Instructions for the task: The number of lines containing "mean" is the only answer wanted; work it out from the entries below.

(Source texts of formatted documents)
= = = =

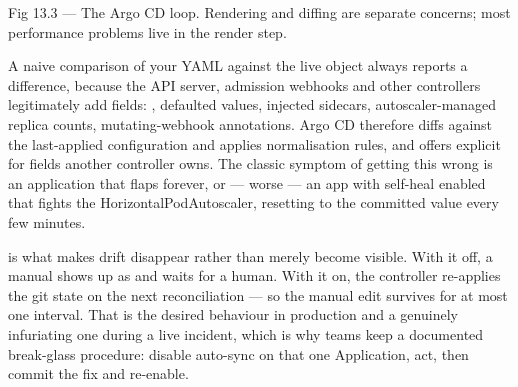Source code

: \begin{wbfigure}{Fig 13.3 — The Argo CD loop. Rendering and diffing are separate concerns; most performance problems live in the render step.}
\end{wbfigure}

 A naive comparison of your YAML against the live object always reports a difference, because the API server, admission webhooks and other controllers legitimately add fields: , defaulted values, injected sidecars, autoscaler-managed replica counts, mutating-webhook annotations. Argo CD therefore diffs against the last-applied configuration and applies normalisation rules, and offers explicit  for fields another controller owns. The classic symptom of getting this wrong is an application that flaps  forever, or --- worse --- an app with self-heal enabled that fights the HorizontalPodAutoscaler, resetting  to the committed value every few minutes.

\begin{behind}
 is what makes drift disappear rather than merely become visible. With it off, a manual  shows up as  and waits for a human. With it on, the controller re-applies the git state on the next reconciliation --- so the manual edit survives for at most one interval. That is the desired behaviour in production and a genuinely infuriating one during a live incident, which is why teams keep a documented break-glass procedure: disable auto-sync on that one Application, act, then commit the fix and re-enable.
\end{behind}

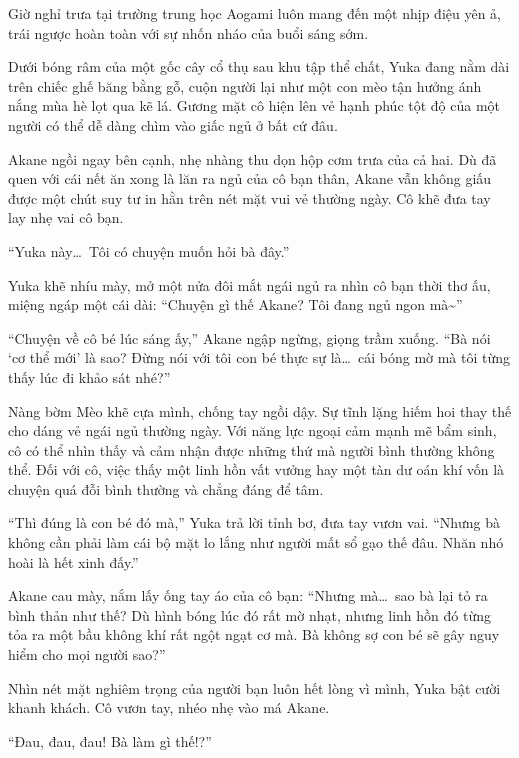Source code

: \documentclass[../main.tex]{subfiles}
\begin{document}
\begin{center}
    \pov{-}
\end{center}

Giờ nghỉ trưa tại trường trung học Aogami luôn mang đến một nhịp điệu yên ả, trái ngược hoàn toàn với sự nhốn nháo của buổi sáng sớm.

Dưới bóng râm của một gốc cây cổ thụ sau khu tập thể chất,  Yuka đang nằm dài trên chiếc ghế băng bằng gỗ, cuộn người lại như một con mèo tận hưởng ánh nắng mùa hè lọt qua kẽ lá. Gương mặt cô hiện lên vẻ hạnh phúc tột độ của một người có thể dễ dàng chìm vào giấc ngủ ở bất cứ đâu.

Akane ngồi ngay bên cạnh, nhẹ nhàng thu dọn hộp cơm trưa của cả hai. Dù đã quen với cái nết ăn xong là lăn ra ngủ của cô bạn thân, Akane vẫn không giấu được một chút suy tư in hằn trên nét mặt vui vẻ thường ngày. Cô khẽ đưa tay lay nhẹ vai cô bạn.

``Yuka này\dots\ Tôi có chuyện muốn hỏi bà đây.''

Yuka khẽ nhíu mày, mở một nửa đôi mắt ngái ngủ ra nhìn cô bạn thời thơ ấu, miệng ngáp một cái dài: ``Chuyện gì thế Akane? Tôi đang ngủ ngon mà\~{}''

``Chuyện về cô bé lúc sáng ấy,'' Akane ngập ngừng, giọng trầm xuống. ``Bà nói `cơ thể mới' là sao? Đừng nói với tôi con bé thực sự là\dots\ cái bóng mờ mà tôi từng thấy lúc đi khảo sát nhé?''

Nàng bờm Mèo khẽ cựa mình, chống tay ngồi dậy. Sự tĩnh lặng hiếm hoi thay thế cho dáng vẻ ngái ngủ thường ngày. Với năng lực ngoại cảm mạnh mẽ bẩm sinh, cô có thể nhìn thấy và cảm nhận được những thứ mà người bình thường không thể. Đối với cô, việc thấy một linh hồn vất vưởng hay một tàn dư oán khí vốn là chuyện quá đỗi bình thường và chẳng đáng để tâm.

``Thì đúng là con bé đó mà,'' Yuka trả lời tỉnh bơ, đưa tay vươn vai. ``Nhưng bà không cần phải làm cái bộ mặt lo lắng như người mất sổ gạo thế đâu. Nhăn nhó hoài là hết xinh đấy.''

Akane cau mày, nắm lấy ống tay áo của cô bạn: ``Nhưng mà\dots\ sao bà lại tỏ ra bình thản như thế? Dù hình bóng lúc đó rất mờ nhạt, nhưng linh hồn đó từng tỏa ra một bầu không khí rất ngột ngạt cơ mà. Bà không sợ con bé sẽ gây nguy hiểm cho mọi người sao?''

Nhìn nét mặt nghiêm trọng của người bạn luôn hết lòng vì mình, Yuka bật cười khanh khách. Cô vươn tay, nhéo nhẹ vào má Akane.

``Đau, đau, đau! Bà làm gì thế!?''
\end{document}
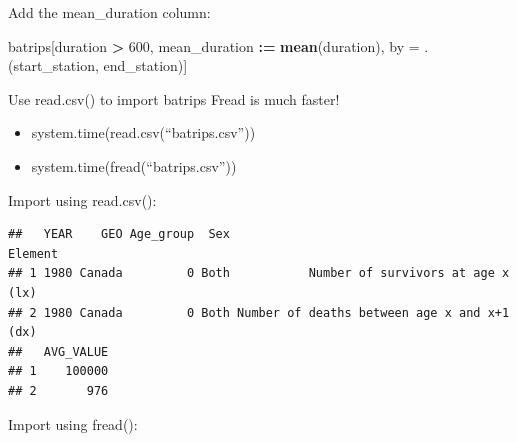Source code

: \documentclass[]{book}
\newenvironment{Shaded}{\begin{snugshade}}{\end{snugshade}}
\newcommand{\DataTypeTok}[1]{\textcolor[rgb]{0.13,0.29,0.53}{#1}}
\newcommand{\DecValTok}[1]{\textcolor[rgb]{0.00,0.00,0.81}{#1}}
\newcommand{\ErrorTok}[1]{\textcolor[rgb]{0.64,0.00,0.00}{\textbf{#1}}}
\newcommand{\KeywordTok}[1]{\textcolor[rgb]{0.13,0.29,0.53}{\textbf{#1}}}
\newcommand{\NormalTok}[1]{#1}
\newcommand{\OperatorTok}[1]{\textcolor[rgb]{0.81,0.36,0.00}{\textbf{#1}}}
\newcommand{\OtherTok}[1]{\textcolor[rgb]{0.56,0.35,0.01}{#1}}
\newcommand{\StringTok}[1]{\textcolor[rgb]{0.31,0.60,0.02}{#1}}
\providecommand{\tightlist}{%
  \setlength{\itemsep}{0pt}\setlength{\parskip}{0pt}}
\begin{document}
Add the mean\_duration column:

\begin{Shaded}
\begin{Highlighting}[]
\NormalTok{batrips[duration }\OperatorTok{>}\StringTok{ }\DecValTok{600}\NormalTok{, mean_duration }\OperatorTok{:}\ErrorTok{=}\StringTok{ }\KeywordTok{mean}\NormalTok{(duration), }
\NormalTok{        by =}\StringTok{ }\NormalTok{.(start_station, end_station)]}
\end{Highlighting}
\end{Shaded}

Use read.csv() to import batrips
Fread is much faster!

\begin{itemize}
\tightlist
\item
  system.time(read.csv(``batrips.csv''))
\item
  system.time(fread(``batrips.csv''))
\end{itemize}

Import using read.csv():

\begin{Shaded}
\end{Shaded}

\begin{verbatim}
##   YEAR    GEO Age_group  Sex                                     Element
## 1 1980 Canada         0 Both           Number of survivors at age x (lx)
## 2 1980 Canada         0 Both Number of deaths between age x and x+1 (dx)
##   AVG_VALUE
## 1    100000
## 2       976
\end{verbatim}

Import using fread():

\begin{Shaded}
\end{Shaded}
\end{document}
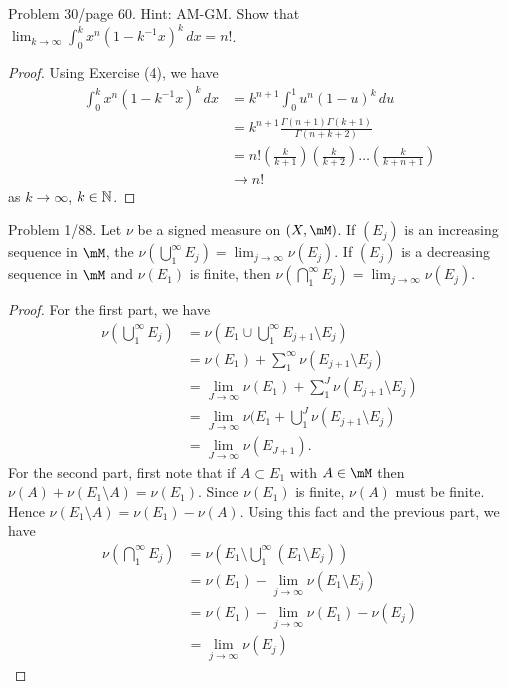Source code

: \documentclass{article}
\begin{document}
 Problem 30/page 60. Hint: AM-GM. Show that $\lim_{k \to \infty} \int_0^k x^n (1 - k^{-1} x) ^k \, dx = n!$.
\begin{proof}
Using Exercise (4), we have
\begin{align*}
\int_0^k x^n (1 - k^{-1} x) ^k \, dx & =  k^{n+1} \int_0^1 u^n (1 - u)^k   \, du
\\ & =  k^{n+1} \frac{\Gamma(n+1) \Gamma(k+1)}{\Gamma(n + k + 2)}
\\ & =  n! \left( \frac k {k +1} \right) \left( \frac k {k +2} \right) \ldots \left( \frac k {k +n +1} \right)
\\ & \to n!
\end{align*}
as $k \to \infty$, $k \in \mathbb{N}$.
\end{proof}

 Problem 1/88. Let $\nu$ be a signed measure on $(X, \mM)$. If $(E_j)$ is an increasing sequence in $\mM$, the $\nu(\bigcup_1^\infty E_j) = \lim_{j \to \infty} \nu(E_j)$. If $(E_j)$ is a decreasing sequence in $\mM$ and $\nu(E_1)$ is finite, then $\nu(\bigcap_1^\infty E_j) = \lim_{j \to \infty} \nu(E_j)$.
\begin{proof}
For the first part, we have
\begin{align*}
\nu(\bigcup_1^\infty E_j) & = \nu(E_1 \cup \bigcup_1^\infty E_{j+1} \setminus E_j)  
\\ & = \nu(E_1) + \sum_1^\infty \nu(E_{j+1} \setminus E_j)
\\ & = \lim_{J \to \infty} \nu(E_1) + \sum_1^J \nu(E_{j+1} \setminus E_j)
\\ & = \lim_{J \to \infty} \nu(E_1 + \bigcup_1^J \nu(E_{j+1} \setminus E_j)
\\ & = \lim_{J \to \infty} \nu(E_{J+1}).
\end{align*}
For the second part, first note that if $A \subset E_1$ with $A \in \mM$ then $\nu(A) + \nu(E_1 \setminus A) = \nu(E_1)$. Since $\nu(E_1)$ is finite, $\nu(A)$ must be finite. Hence $\nu(E_1 \setminus A) = \nu(E_1) - \nu(A)$.  Using this fact and the previous part, we have
\begin{align*}
\nu(\bigcap_1^\infty E_j) & = \nu(E_1 \setminus \bigcup_1^\infty (E_1 \setminus E_j))
\\ & = \nu(E_1) - \lim_{j \to \infty} \nu(E_1 \setminus E_j)
\\ & = \nu(E_1) - \lim_{j \to \infty} \nu(E_1) - \nu(E_j)
\\ & = \lim_{j \to \infty} \nu(E_j)
\end{align*}
\end{proof}
\end{document}

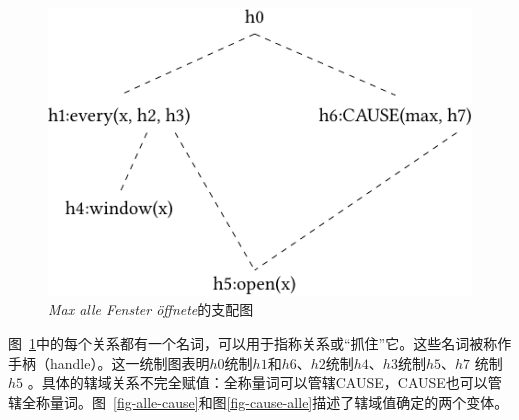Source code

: \begin{figure}
\centering
\includegraphics{Figures/max-alle-fenster-oeffnete-mrs-cropped.pdf}
\caption{\emph{Max alle Fenster öffnete}的支配图\label{Abbildung-Max-alle-Fenster-oeffnete}}
\end{figure}%
图~\ref{Abbildung-Max-alle-Fenster-oeffnete}中的每个关系都有一个名词，可以用于指称关系或“抓住”它。这些名词被称作手柄（handle）。这一统制图表明$h0$统制$h1$和$h6$、$h2$统制$h4$、$h3$统制$h5$、$h7$ 统制$h5$ 。具体的辖域关系不完全赋值：全称量词可以管辖CAUSE，CAUSE也可以管辖全称量词。图~\ref{fig-alle-cause}和图\ref{fig-cause-alle}描述了辖域值确定的两个变体。
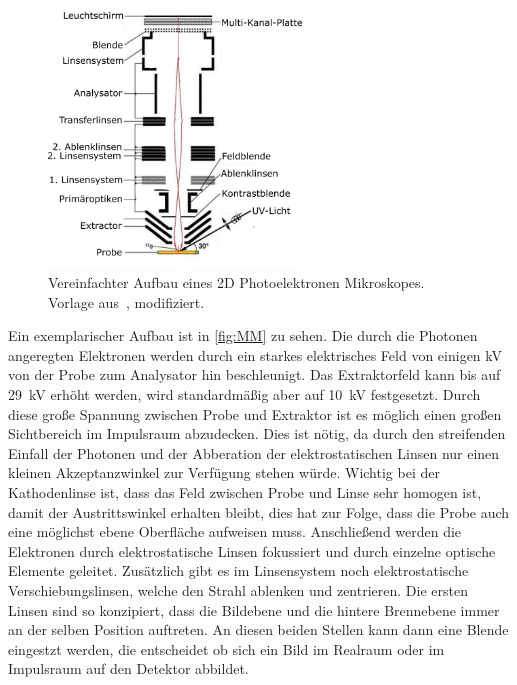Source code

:         \begin{figure}
            \centering
            \includegraphics[width=0.6\textwidth]{PEEM_schemaneu.png}
            \caption{Vereinfachter Aufbau eines 2D Photoelektronen Mikroskopes. Vorlage aus~\cite{KUCH}, modifiziert.}
            \label{fig:MM}
        \end{figure}
        Ein exemplarischer Aufbau ist in \autoref{fig:MM} zu sehen.
        Die durch die Photonen angeregten Elektronen werden durch ein starkes elektrisches Feld von einigen \si{\kilo\volt} von der Probe zum Analysator hin beschleunigt.
        Das Extraktorfeld kann bis auf \SI{29}{\kilo\volt} erhöht werden, wird standardmäßig aber auf \SI{10}{\kilo\volt} festgesetzt.
        Durch diese große Spannung zwischen Probe und Extraktor ist es möglich einen großen Sichtbereich im Impulsraum abzudecken.
        Dies ist nötig, da durch den streifenden Einfall der Photonen und der Abberation der elektrostatischen Linsen nur einen kleinen Akzeptanzwinkel zur Verfügung stehen würde.
        Wichtig bei der Kathodenlinse ist, dass das Feld zwischen Probe und Linse sehr homogen ist, damit der Austrittswinkel erhalten bleibt, dies hat zur Folge, dass die Probe auch eine möglichst ebene Oberfläche aufweisen muss.
        Anschließend werden die Elektronen durch elektrostatische Linsen fokussiert und durch einzelne optische Elemente geleitet.
        Zusätzlich gibt es im Linsensystem noch elektrostatische Verschiebungslinsen, welche den Strahl ablenken und zentrieren.
        Die ersten Linsen sind so konzipiert, dass die Bildebene und die hintere Brennebene immer an der selben Position auftreten.
        An diesen beiden Stellen kann dann eine Blende eingestzt werden, die entscheidet ob sich ein Bild im Realraum oder im Impulsraum auf den Detektor abbildet.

= = = =

Result of this exercise: 2